Like the ATACMS, the PrSM is designed to fit into the M270 Multiple Launch Rocket System and M142 High Mobility Artillery Rocket System launchers.
Next year, three additional long-range tests are set to push the PrSM even further. In all, the Army will fire four PrSM missiles in 2021, with one test firing two missiles in sequence. Right now, only Lockheed Martin is vying for a contract.
By 2023, the Army plans to field the PrSM. However, the initial supply is designed to hit stationary targets, like airfields, Murray said. By 2025, the Army plans to field an upgrade capable of destroying moving targets.
Looking even further ahead, a “600 to 700 km [missile] is entirely possible,” Rafferty said, “but we’ve got a long way to go with rocket technology in this form factor” as officials plan to stay with the current launchers in the HIMARS and MLRS fleets.

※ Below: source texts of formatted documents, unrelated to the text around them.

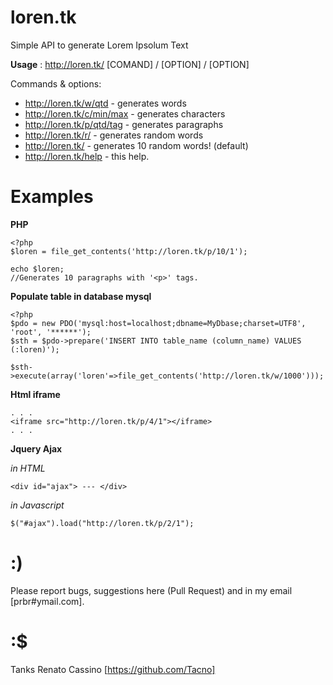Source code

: loren.tk
========

Simple API to generate Lorem Ipsolum Text

**Usage** : http://loren.tk/ [COMAND] / [OPTION] / [OPTION]

Commands & options:
 
- http://loren.tk/w/qtd       - generates words
- http://loren.tk/c/min/max   - generates characters
- http://loren.tk/p/qtd/tag   - generates paragraphs
- http://loren.tk/r/          - generates random words
- http://loren.tk/            - generates 10 random words! (default)
- http://loren.tk/help        - this help. 


Examples
========

**PHP**

    <?php
    $loren = file_get_contents('http://loren.tk/p/10/1');
    
    echo $loren;
    //Generates 10 paragraphs with '<p>' tags.
 
    
**Populate table in database mysql**
    
    <?php
    $pdo = new PDO('mysql:host=localhost;dbname=MyDbase;charset=UTF8', 'root', '******');
    $sth = $pdo->prepare('INSERT INTO table_name (column_name) VALUES (:loren)');
    
    $sth->execute(array('loren'=>file_get_contents('http://loren.tk/w/1000')));
    
    
**Html iframe**

    . . .
    <iframe src="http://loren.tk/p/4/1"></iframe>
    . . .

**Jquery Ajax**

*in HTML*

    <div id="ajax"> --- </div>
    
*in Javascript*

    $("#ajax").load("http://loren.tk/p/2/1");



:)
===

Please report bugs, suggestions here (Pull Request) and in my email [prbr#ymail.com].


:$
===

Tanks Renato Cassino [https://github.com/Tacno]

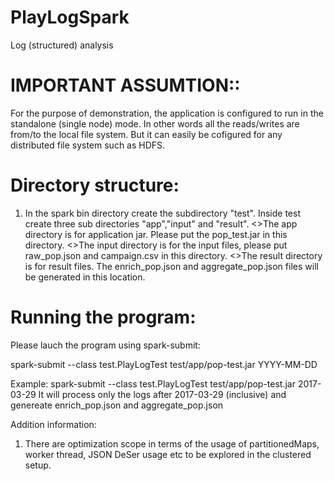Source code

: # PlayLogSpark
 Log (structured) analysis


# IMPORTANT ASSUMTION::  
For the purpose of demonstration, the application is configured to run in the standalone (single node) mode. In other words all the reads/writes are from/to the local file system. But it can easily be cofigured for any distributed file system such as HDFS.

# Directory structure:

1. In the spark bin directory create the subdirectory "test". Inside test create three sub directories "app","input" and "result".
	<>The app directory is for application jar. Please put the  pop_test.jar in this directory.
	<>The input directory is for the input files, please put raw_pop.json and campaign.csv in this directory.
	<>The result directory is for result files. The enrich_pop.json and aggregate_pop.json files will be generated in this location.

# Running the program:
Please lauch the program using spark-submit:

 spark-submit --class test.PlayLogTest test/app/pop-test.jar  YYYY-MM-DD

Example: spark-submit --class test.PlayLogTest test/app/pop-test.jar 2017-03-29
	It will process only the logs after 2017-03-29 (inclusive) and genereate enrich_pop.json and aggregate_pop.json


Addition information:
1. There are optimization scope in terms of the usage of partitionedMaps, worker thread, JSON DeSer usage etc to be explored in the clustered setup.




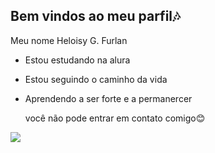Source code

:## Bem vindos ao meu parfil🎶

Meu nome Heloisy G. Furlan 

- Estou estudando na alura
- Estou seguindo o caminho da vida
- Aprendendo a ser forte e a permanercer

  você não pode entrar em contato comigo😊




![](  https://t.ctcdn.com.br/nHi_A7VYxXSqvBPmt7DMTCqIdtA=/768x432/smart/i6161.jpeg)
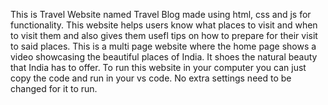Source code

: This is Travel Website named Travel Blog made using html, css and js for functionality. 
This website helps users know what places to visit and when to visit them and also gives them usefl tips on how to prepare for their visit to said places. 
This is a multi page website where the home page shows a video showcasing the beautiful places of India. It shoes the natural beauty that India has to offer. 
To run this website in your computer you can just copy the code and run in your vs code. No extra settings need to be changed for it to run.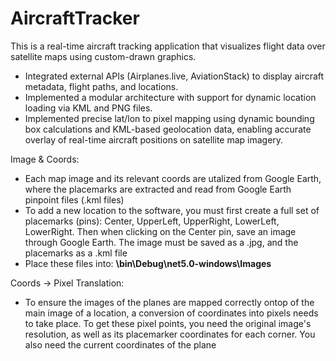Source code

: # AircraftTracker

This is a real-time aircraft tracking application that visualizes flight data over satellite maps using custom-drawn graphics.
- Integrated external APIs (Airplanes.live, AviationStack) to display aircraft metadata, flight paths, and locations.
- Implemented a modular architecture with support for dynamic location loading via KML and PNG files.
- Implemented precise lat/lon to pixel mapping using dynamic bounding box calculations and KML-based geolocation data, enabling accurate
overlay of real-time aircraft positions on satellite map imagery.


Image & Coords:
- Each map image and its relevant coords are utalized from Google Earth, where the placemarks are extracted and read from Google Earth pinpoint files (.kml files)
- To add a new location to the software, you must first create a full set of placemarks (pins): Center, UpperLeft, UpperRight, LowerLeft, LowerRight. Then when clicking on the Center pin, save an image through Google Earth. The image must be saved as a .jpg, and the placemarks as a .kml file
- Place these files into: **\bin\Debug\net5.0-windows\Images**


Coords -> Pixel Translation:
- To ensure the images of the planes are mapped correctly ontop of the main image of a location, a conversion of coordinates into pixels needs to take place. To get these pixel points, you need the original image's resolution, as well as its placemarker coordinates for each corner. You also need the current coordinates of the plane

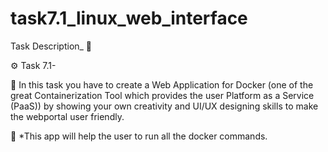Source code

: # task7.1_linux_web_interface
Task Description_ 📄

⚙️ Task 7.1-

📌 In this task you have to create a Web Application for Docker (one of the great Containerization Tool which provides the user Platform as a Service (PaaS)) by showing your own creativity and UI/UX designing skills to make the webportal user friendly.

📌 *This app will help the user to run all the docker commands.

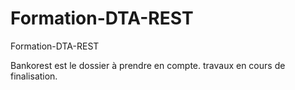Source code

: # Formation-DTA-REST
Formation-DTA-REST

Bankorest est le dossier à prendre en compte.
travaux en cours de finalisation.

“We’re not investing in a new fleeting of launchers,” Murray said. “We’re getting two missiles in the same pod that our current missile go into, so we’re actually doubling the load-out of our current fleet with this missile technology.”
Because of this, not only will it save money, but Soldiers shifting from the ATACMS system will transition smoothly, Murray said, since much of the same software, computers, and platforms will be used.
From “the outside looking in,” Murray added. “It’s exactly the same.”